▶ **Instructions to follow**
Only a number is wanted: how many lines of the entries include the string "Label"?

▶ **Provided information**
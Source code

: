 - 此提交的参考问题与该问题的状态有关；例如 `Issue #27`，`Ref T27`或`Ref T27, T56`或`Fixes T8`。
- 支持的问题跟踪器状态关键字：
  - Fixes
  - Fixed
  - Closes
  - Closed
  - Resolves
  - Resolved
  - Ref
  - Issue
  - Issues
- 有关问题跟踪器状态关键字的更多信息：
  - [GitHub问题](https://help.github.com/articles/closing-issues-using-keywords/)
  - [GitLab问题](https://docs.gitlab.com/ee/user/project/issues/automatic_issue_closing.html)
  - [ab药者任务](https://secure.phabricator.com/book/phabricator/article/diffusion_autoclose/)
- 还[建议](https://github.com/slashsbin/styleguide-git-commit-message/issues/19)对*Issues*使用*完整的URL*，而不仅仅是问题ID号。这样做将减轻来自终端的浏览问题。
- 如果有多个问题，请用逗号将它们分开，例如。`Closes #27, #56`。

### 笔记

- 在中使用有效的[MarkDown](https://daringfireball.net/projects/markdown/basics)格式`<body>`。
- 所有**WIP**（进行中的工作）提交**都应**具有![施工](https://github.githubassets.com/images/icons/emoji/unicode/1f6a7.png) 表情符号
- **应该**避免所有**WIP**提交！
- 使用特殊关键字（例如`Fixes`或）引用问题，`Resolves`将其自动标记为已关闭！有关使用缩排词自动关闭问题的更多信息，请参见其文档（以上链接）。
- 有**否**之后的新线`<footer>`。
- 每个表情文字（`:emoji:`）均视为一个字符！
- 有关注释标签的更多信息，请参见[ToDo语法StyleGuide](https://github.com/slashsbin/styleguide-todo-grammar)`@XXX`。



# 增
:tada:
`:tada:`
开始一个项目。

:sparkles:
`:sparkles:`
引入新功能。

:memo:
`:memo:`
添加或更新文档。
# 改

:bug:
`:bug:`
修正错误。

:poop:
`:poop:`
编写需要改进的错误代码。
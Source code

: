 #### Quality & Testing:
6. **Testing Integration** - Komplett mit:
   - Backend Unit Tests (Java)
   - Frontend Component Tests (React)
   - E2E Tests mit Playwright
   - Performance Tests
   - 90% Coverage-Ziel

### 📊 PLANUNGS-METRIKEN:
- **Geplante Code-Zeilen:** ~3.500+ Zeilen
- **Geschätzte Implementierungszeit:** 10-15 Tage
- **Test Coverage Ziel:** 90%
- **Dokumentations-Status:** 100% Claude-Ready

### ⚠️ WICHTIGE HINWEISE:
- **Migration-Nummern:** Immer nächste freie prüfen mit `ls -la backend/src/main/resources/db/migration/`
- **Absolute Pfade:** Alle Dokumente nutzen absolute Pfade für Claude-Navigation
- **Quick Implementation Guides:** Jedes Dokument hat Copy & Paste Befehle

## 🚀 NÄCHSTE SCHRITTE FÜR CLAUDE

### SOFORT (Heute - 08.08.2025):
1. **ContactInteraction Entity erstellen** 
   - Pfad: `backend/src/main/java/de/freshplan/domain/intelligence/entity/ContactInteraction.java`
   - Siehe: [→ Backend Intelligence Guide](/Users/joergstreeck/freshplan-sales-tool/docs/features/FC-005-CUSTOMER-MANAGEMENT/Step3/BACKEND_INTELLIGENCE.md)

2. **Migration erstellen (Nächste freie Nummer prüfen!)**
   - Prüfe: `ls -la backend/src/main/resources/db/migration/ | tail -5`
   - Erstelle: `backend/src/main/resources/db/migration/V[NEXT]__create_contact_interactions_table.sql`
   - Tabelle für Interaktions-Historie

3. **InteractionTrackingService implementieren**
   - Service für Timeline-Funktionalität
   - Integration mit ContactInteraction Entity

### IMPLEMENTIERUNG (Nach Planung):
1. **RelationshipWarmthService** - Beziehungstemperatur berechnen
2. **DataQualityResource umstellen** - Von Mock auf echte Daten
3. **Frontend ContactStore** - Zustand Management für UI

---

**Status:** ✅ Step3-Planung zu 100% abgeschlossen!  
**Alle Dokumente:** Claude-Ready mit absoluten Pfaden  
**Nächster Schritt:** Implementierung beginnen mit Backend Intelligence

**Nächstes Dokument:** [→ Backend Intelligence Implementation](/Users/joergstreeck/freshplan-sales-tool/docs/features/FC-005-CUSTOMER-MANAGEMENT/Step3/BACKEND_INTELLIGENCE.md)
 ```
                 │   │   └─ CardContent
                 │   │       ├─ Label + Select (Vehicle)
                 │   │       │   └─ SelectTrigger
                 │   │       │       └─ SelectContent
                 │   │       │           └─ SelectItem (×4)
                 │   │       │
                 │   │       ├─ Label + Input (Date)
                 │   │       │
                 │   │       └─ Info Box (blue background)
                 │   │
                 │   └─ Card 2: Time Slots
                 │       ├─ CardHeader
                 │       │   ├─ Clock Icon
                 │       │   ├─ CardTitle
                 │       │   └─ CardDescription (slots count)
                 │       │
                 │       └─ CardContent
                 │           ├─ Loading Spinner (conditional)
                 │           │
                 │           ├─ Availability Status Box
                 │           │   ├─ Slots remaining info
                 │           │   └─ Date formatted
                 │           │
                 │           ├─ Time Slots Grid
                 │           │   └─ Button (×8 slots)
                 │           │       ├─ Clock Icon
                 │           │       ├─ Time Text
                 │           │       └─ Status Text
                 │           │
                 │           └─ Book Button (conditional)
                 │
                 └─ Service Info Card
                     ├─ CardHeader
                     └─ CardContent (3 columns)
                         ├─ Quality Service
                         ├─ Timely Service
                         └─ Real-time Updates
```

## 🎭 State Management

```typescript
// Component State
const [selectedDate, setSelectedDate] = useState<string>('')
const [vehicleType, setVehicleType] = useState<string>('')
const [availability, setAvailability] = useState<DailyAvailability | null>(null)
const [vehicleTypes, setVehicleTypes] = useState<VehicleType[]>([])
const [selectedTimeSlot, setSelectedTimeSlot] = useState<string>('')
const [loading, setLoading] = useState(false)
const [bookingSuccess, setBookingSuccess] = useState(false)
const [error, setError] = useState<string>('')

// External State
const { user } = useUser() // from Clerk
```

▶ **Result of this exercise**
2